Trading range support and resistance Price levels can provide many high-probability Best entry opportunities for the price action trader. The main idea is to first identify a trading price range, which is basically a price bouncing between two parallel price levels in the market, and then look for price action signals at those levels or look for the level to fade on a blind entry. By fading the level, I mean if the market is moving forward and trade the opposite way, ie sell, at the major resistance of the range. Or, you want to buy range support. You can literally do this as long as the price is clearly broken and locked out of range. This is a much better approach than most traders take in the trading range – trying to predict a breakout and fall back into the whipsawed price range before that happens.

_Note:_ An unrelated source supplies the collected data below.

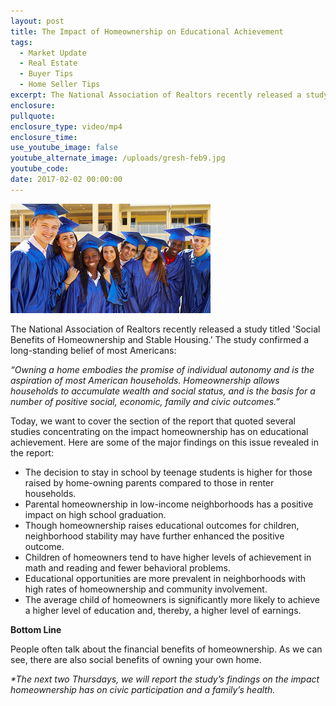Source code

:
 ```yaml
---
layout: post
title: The Impact of Homeownership on Educational Achievement
tags:
  - Market Update
  - Real Estate
  - Buyer Tips
  - Home Seller Tips
excerpt: The National Association of Realtors recently released a study titled ‘Social Benefits of Homeownership and Stable Housing.’ The study confirmed a long-standing belief of most Americans.
enclosure:
pullquote:
enclosure_type: video/mp4
enclosure_time:
use_youtube_image: false
youtube_alternate_image: /uploads/gresh-feb9.jpg
youtube_code:
date: 2017-02-02 00:00:00
---
```



![](/uploads/versions/gresh-feb9---x----320-175x---.jpg)

The National Association of Realtors recently released a study titled 'Social Benefits of Homeownership and Stable Housing.’ The study confirmed a long-standing belief of most Americans:

*“Owning a home embodies the promise of individual autonomy and is the aspiration of most American households. Homeownership allows households to accumulate wealth and social status, and is the basis for a number of positive social, economic, family and civic outcomes.”*

Today, we want to cover the section of the report that quoted several studies concentrating on the impact homeownership has on educational achievement. Here are some of the major findings on this issue revealed in the report:

* The decision to stay in school by teenage students is higher for those raised by home-owning parents compared to those in renter households.
* Parental homeownership in low-income neighborhoods has a positive impact on high school graduation.
* Though homeownership raises educational outcomes for children, neighborhood stability may have further enhanced the positive outcome.
* Children of homeowners tend to have higher levels of achievement in math and reading and fewer behavioral problems.
* Educational opportunities are more prevalent in neighborhoods with high rates of homeownership and community involvement.
* The average child of homeowners is significantly more likely to achieve a higher level of education and, thereby, a higher level of earnings.

**Bottom Line**

People often talk about the financial benefits of homeownership. As we can see, there are also social benefits of owning your own home.

*\*The next two Thursdays, we will report the study’s findings on the impact homeownership has on civic participation and a family’s health.*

Note that in the example image below, we had a large trading range because the price was clearly oscillating between resistance and support. We could have entered either the second test of resistance (short) or on the second test of support (long) either blindly or on the price action signal like the pin bar signal, we see below on the support.

  • Event area of support and resistance

The last type of support or resistance we are going to discuss today is the event area. The event area is a proprietary form of support and resistance that I detail in my Price Action Trading course, but, for now, make sure you have a good basic understanding of them.

Incident areas are the major levels in the market where a large price action event occurred. This may be a major reversal or a clear price action signal, leading to strong directional action.

In the example chart below, you can see a clear event level that was created after a strong bearish reversal bar on the weekly chart (there was also a large daily chart bearish pin bar). As Price approached a rebound at that level a few months later, we wanted to ensure that level on our chart as it was a strong level to sell at a blind entry or 1 hour, 4 hours. Or sell daily chart signals.